___ Records for processing

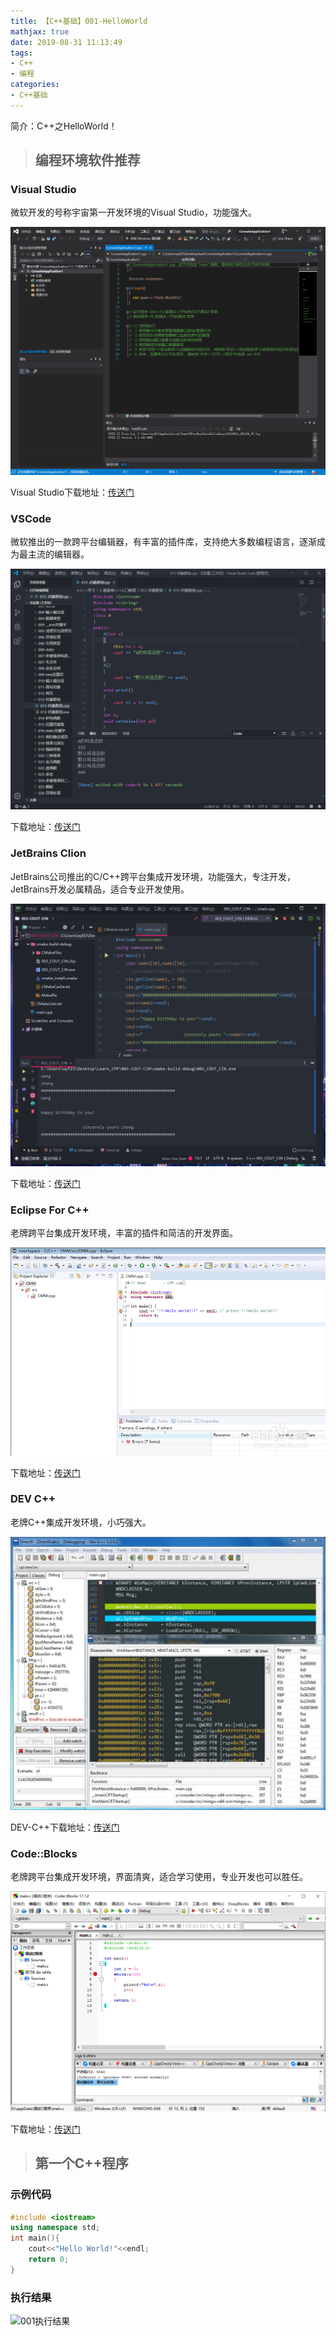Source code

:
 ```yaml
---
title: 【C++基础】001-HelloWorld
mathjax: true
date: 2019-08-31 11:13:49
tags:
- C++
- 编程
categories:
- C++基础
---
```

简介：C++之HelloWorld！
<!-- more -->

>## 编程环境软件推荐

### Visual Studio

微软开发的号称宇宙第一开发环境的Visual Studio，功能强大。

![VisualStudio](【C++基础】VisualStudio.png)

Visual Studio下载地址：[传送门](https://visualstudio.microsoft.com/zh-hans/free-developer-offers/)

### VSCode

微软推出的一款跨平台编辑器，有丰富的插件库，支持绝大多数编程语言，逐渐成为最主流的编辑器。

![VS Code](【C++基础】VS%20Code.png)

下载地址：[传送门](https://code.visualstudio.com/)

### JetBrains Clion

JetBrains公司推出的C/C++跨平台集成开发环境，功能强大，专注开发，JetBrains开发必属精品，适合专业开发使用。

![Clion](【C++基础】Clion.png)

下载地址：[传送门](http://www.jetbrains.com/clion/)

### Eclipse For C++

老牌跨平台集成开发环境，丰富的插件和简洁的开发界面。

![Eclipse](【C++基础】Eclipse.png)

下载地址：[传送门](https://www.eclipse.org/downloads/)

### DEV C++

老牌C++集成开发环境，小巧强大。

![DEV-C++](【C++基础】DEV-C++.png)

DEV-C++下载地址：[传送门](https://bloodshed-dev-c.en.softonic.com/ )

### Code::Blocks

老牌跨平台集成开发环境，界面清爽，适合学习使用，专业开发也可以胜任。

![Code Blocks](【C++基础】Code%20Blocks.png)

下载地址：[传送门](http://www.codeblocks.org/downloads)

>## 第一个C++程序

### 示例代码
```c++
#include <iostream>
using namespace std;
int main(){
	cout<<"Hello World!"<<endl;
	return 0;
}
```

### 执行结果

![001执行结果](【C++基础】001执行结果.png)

______

=== Task statement ===
Repeat the data word for word, excluding any image.

=== Response for this exercise ===
Source code

:
 ```yaml
---
title: 【C++基础】001-HelloWorld
mathjax: true
date: 2019-08-31 11:13:49
tags:
- C++
- 编程
categories:
- C++基础
---
```

简介：C++之HelloWorld！
<!-- more -->

>## 编程环境软件推荐

### Visual Studio

微软开发的号称宇宙第一开发环境的Visual Studio，功能强大。

![VisualStudio](【C++基础】VisualStudio.png)

Visual Studio下载地址：[传送门](https://visualstudio.microsoft.com/zh-hans/free-developer-offers/)

### VSCode

微软推出的一款跨平台编辑器，有丰富的插件库，支持绝大多数编程语言，逐渐成为最主流的编辑器。

![VS Code](【C++基础】VS%20Code.png)

下载地址：[传送门](https://code.visualstudio.com/)

### JetBrains Clion

JetBrains公司推出的C/C++跨平台集成开发环境，功能强大，专注开发，JetBrains开发必属精品，适合专业开发使用。

![Clion](【C++基础】Clion.png)

下载地址：[传送门](http://www.jetbrains.com/clion/)

### Eclipse For C++

老牌跨平台集成开发环境，丰富的插件和简洁的开发界面。

![Eclipse](【C++基础】Eclipse.png)

下载地址：[传送门](https://www.eclipse.org/downloads/)

### DEV C++

老牌C++集成开发环境，小巧强大。

![DEV-C++](【C++基础】DEV-C++.png)

DEV-C++下载地址：[传送门](https://bloodshed-dev-c.en.softonic.com/ )

### Code::Blocks

老牌跨平台集成开发环境，界面清爽，适合学习使用，专业开发也可以胜任。

![Code Blocks](【C++基础】Code%20Blocks.png)

下载地址：[传送门](http://www.codeblocks.org/downloads)

>## 第一个C++程序

### 示例代码
```c++
#include <iostream>
using namespace std;
int main(){
	cout<<"Hello World!"<<endl;
	return 0;
}
```

### 执行结果

![001执行结果](【C++基础】001执行结果.png)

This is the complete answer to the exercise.